As I look back, I don't think I've ever encountered a lasagna I didn't like; but, quality ingredients and a good, classic, homemade meat-sauce, produces the best product. This means using homemade or artisan noodles, fresh high-quality cheeses, fresh herbs and spices, a variety of meats, good extra-virgin olive oil, and your own garden tomatoes or canned Italian plum tomatoes with basil. A superior lasagna requires a willingness to invest considerable time and money for something that will be immensely enjoyed, but pretty quickly polished off by family and guests, not to mention you.

My childhood and youth were rich in good cooks. A significant number of them were from Italy or were first generation Americans of Italian decent.  My schoolmate, Fran V., and her mom made trays of lasagna on a regular basis and brought them from their home in Rego Park, Queens to our convent school in Brentwood, Long Island on Sunday afternoons. Mrs. V. would use imported noodles, which had a wonderful bite.  Her sauce and her lasagna included a lot of delicious pork sausage with fennel seed.  Mrs. D., another friend's mother, lived near the Russian embassy in Glen Cove, Long Island.  She would always stud a large white onion with cloves and put that in her sauce as it simmered, removing it before serving.
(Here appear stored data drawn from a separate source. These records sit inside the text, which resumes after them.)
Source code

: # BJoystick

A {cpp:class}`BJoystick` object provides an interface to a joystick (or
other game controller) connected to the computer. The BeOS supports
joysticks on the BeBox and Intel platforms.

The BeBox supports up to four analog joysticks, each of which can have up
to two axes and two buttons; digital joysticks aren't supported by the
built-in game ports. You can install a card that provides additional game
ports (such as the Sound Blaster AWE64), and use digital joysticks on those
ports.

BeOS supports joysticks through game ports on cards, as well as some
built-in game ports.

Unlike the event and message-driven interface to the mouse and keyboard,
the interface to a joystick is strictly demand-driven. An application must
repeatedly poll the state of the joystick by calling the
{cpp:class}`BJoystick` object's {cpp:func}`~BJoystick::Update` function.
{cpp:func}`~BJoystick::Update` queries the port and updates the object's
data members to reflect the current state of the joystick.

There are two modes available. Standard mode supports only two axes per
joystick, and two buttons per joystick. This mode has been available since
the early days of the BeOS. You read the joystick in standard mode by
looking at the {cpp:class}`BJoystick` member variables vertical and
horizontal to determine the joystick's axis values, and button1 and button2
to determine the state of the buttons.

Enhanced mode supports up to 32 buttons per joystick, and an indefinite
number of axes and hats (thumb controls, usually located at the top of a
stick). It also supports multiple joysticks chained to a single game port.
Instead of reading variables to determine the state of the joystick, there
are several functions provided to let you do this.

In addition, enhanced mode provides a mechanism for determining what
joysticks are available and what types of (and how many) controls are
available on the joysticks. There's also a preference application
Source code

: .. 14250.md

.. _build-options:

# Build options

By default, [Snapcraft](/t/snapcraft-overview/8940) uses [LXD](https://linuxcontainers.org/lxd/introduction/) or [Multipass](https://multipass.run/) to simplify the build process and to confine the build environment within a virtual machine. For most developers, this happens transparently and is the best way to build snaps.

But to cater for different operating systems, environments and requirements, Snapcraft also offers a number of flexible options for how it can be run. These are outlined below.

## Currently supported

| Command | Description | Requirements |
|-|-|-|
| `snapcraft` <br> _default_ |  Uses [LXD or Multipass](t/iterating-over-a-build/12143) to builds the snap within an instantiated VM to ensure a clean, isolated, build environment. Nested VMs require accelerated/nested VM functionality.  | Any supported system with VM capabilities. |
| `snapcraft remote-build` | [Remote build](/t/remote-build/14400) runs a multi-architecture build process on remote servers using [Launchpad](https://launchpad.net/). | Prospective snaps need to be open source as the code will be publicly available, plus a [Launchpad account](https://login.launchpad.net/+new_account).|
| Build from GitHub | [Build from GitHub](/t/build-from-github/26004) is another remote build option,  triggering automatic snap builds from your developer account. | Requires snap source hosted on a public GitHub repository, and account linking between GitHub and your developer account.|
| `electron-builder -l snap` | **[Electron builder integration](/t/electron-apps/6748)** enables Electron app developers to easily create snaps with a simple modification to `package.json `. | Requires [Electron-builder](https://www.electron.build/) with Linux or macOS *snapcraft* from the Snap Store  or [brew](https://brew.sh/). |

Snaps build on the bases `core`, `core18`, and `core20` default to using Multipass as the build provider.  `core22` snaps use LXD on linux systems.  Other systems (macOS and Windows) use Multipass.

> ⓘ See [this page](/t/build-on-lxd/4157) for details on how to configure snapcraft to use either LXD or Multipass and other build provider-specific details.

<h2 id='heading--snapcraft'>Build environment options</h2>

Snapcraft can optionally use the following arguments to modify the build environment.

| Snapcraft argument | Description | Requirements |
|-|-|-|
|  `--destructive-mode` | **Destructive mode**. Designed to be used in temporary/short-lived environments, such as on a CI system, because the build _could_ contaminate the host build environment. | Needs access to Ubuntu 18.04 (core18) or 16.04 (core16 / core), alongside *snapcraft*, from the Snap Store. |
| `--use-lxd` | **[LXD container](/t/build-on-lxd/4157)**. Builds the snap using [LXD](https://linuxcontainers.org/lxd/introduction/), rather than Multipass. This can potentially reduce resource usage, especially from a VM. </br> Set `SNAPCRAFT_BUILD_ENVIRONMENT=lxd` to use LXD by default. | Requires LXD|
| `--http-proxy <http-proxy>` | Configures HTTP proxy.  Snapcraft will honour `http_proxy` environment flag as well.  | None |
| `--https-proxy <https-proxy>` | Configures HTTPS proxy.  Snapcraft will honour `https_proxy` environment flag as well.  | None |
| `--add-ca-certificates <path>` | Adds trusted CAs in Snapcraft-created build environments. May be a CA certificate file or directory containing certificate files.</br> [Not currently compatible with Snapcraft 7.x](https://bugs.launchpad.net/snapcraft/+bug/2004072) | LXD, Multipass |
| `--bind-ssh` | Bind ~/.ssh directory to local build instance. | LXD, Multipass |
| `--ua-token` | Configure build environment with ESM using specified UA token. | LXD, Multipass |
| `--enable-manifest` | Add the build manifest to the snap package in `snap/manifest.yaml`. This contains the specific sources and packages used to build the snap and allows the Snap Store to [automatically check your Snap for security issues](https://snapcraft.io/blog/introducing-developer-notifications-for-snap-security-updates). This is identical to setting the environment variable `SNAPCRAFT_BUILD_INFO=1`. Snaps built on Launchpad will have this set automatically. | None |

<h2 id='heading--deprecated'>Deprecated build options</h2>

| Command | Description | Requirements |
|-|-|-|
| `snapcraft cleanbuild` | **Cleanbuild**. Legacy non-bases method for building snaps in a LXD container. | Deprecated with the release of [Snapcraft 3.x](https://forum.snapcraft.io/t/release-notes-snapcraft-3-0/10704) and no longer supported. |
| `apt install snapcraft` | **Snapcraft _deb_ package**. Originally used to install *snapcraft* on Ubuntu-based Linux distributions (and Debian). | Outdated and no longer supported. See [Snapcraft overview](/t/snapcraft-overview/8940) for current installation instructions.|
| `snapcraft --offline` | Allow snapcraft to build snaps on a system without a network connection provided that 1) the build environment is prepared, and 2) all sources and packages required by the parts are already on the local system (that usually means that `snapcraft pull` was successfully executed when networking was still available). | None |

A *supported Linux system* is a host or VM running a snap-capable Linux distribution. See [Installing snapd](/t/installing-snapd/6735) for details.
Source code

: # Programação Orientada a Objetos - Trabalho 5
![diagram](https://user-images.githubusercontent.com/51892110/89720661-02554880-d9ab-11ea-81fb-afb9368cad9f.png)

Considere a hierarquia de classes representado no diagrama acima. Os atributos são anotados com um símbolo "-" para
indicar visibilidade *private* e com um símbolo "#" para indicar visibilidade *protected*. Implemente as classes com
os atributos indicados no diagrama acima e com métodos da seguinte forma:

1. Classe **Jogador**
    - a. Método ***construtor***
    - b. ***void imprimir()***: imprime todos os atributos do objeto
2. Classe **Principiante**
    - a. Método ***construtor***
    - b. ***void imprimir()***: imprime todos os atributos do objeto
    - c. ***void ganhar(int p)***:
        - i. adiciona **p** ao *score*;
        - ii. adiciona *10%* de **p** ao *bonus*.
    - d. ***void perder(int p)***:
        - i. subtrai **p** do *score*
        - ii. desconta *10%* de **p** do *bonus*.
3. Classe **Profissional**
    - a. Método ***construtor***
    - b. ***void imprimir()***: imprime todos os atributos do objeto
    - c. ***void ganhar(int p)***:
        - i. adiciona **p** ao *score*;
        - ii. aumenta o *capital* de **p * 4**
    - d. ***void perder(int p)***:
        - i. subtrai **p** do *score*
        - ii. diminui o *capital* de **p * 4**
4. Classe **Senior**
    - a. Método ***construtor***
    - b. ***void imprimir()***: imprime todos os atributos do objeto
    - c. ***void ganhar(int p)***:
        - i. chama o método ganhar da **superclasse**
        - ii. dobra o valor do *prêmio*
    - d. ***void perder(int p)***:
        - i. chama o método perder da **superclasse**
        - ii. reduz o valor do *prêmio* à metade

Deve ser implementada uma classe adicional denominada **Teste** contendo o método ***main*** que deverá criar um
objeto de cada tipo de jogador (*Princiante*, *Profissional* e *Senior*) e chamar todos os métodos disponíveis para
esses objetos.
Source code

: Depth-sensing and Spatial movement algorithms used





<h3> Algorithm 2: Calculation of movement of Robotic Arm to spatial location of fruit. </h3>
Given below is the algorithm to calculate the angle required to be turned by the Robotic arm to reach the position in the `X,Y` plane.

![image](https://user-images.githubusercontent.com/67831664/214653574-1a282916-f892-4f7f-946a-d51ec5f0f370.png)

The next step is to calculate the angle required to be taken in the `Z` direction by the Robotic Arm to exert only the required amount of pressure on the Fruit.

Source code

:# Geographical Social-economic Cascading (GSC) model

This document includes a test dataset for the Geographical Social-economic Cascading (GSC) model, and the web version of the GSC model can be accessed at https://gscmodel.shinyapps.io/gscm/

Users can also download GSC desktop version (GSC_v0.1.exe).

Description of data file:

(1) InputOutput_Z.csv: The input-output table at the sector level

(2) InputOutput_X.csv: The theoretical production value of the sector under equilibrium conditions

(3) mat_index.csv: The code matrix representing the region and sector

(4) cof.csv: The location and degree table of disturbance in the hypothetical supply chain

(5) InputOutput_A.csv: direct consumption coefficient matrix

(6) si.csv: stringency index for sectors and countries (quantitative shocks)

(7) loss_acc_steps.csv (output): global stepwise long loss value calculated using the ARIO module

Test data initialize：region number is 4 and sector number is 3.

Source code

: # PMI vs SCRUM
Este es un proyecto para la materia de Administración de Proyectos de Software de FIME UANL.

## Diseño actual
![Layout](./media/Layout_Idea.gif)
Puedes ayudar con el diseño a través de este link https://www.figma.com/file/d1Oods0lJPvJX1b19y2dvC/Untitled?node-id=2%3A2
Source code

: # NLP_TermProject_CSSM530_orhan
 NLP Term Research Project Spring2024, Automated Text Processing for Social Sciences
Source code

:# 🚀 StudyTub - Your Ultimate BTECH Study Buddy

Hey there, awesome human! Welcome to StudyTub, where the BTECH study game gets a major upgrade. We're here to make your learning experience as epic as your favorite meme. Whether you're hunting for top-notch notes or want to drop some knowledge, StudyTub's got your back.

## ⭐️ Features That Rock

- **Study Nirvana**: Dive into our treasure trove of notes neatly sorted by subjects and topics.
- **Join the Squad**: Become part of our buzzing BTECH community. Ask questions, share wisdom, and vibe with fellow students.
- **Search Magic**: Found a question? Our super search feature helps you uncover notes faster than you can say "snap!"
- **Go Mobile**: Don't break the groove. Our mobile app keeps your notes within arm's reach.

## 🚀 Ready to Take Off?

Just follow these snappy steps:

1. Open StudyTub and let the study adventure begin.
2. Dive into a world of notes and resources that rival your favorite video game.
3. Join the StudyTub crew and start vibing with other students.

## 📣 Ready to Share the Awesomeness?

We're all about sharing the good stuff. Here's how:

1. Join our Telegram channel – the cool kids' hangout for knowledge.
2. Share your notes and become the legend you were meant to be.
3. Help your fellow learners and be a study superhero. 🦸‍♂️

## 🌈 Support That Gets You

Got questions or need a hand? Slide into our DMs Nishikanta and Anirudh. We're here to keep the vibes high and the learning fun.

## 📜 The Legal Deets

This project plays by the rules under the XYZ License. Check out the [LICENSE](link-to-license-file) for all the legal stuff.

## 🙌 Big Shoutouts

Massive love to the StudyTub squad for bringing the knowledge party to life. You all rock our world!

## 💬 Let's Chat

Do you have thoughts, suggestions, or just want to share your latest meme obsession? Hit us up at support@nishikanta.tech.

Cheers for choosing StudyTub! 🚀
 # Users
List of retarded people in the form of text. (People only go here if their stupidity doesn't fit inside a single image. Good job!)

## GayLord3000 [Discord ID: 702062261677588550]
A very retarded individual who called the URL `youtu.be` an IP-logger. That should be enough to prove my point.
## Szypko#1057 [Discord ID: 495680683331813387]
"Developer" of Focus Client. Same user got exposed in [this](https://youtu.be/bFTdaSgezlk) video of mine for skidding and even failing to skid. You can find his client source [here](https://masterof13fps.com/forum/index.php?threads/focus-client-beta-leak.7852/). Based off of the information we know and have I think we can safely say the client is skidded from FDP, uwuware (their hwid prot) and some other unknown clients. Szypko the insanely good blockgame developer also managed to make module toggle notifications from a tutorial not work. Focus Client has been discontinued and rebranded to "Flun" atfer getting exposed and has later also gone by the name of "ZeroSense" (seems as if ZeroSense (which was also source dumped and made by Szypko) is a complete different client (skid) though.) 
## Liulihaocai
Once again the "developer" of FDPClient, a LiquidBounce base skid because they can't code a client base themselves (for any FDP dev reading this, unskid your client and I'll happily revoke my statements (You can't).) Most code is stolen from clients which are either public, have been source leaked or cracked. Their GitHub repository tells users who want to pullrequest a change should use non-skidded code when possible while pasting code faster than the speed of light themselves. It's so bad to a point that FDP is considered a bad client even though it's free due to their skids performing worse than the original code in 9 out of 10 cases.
Nice flavor.
Everyone did something that made their sauce uniquely theirs.  Some used wine. Mrs. D. felt there should be some heat and added dried red pepper.  My high school sweetheart's mom didn't agree.  She added a pinch of sugar to her sauce. One family added cinnamon, which strikes me as quite a Greek thing.  Most added nutmeg to their ricotta. I knew women who thickened their sauce through long-hours of simmering.  Other's speeded the process by adding a can of tomato paste.  I think the latter makes for a highly acid sauce.  I have found through time that the addition of meatballs with their breadcrumbs serves well as a thickening. Everyone used Locatelli brand Romano. No dry, tasteless cheese from little, round, green containers.

My Aunt Mildred (see also the post on Roman Egg Drop Soup) was the best of the Brooklyn cooks.  She was a first-generation Italian-American. She used chicken in her sauce along with the other meats.  The meats included a small tenderloin of pork, Italian pork sausages (sweet and hot) and braciole (top round, sliced thin and pounded, rolled around a savory filling, and tied with cotton string).  Meatballs were standard additions to everyone's meat sauce, and my Aunt Mildred's were the gold standard. They were made from beef, sometimes from a combination of beef, pork, and veal. Generally eggs, seasoned Italian breadcrumbs, generous amounts of fresh, minced parsley,and grated Romano were incorporated into the ground meat, which was then formed into balls and browned in a fry pan before going into the sauce to simmer.

When assembling the lasagna, these wonderful old-world cooks would crumble meatballs and sausages and layer the crumbled meats in the lasagna along with the noodles, cheeses, and the sauce.  Most of the time, the sauce and the lasagna would be made a day or more ahead.  When this dinner was finally served, usually on Sunday, it started with a voluptuous vegetable salad with plenty of salty, oily olives . There was wine for the adults and water for the children. The meats were set out in a side dish. Extra sauce was served in a gravy boat. Big chunks of Locatelli Romano would be passed around the table along with a Muli grater, enabling each of us to have freshly grated cheese on our noodles. There were always dense, fragrant slices of Italian bread fresh from small, local, family-run bakeries. Sopping up extra meat sauce with the bread was a must and a delight. Dessert might be a selection of pastries, or fresh fruit that had been macerated or simmered in wine, or Amoretti cookies. There was espresso coffee too, often with grappa or a slice of lemon peel.

Lasagna Day or Lasagna Month, it's an interesting concept, but in the Brooklyn of my childhood, we didn't need an event. Many, many Sundays were lasagna day. It was quite a regular thing. I think it has probably become more and more difficult for people to come up with the time and money for such memorable civilities.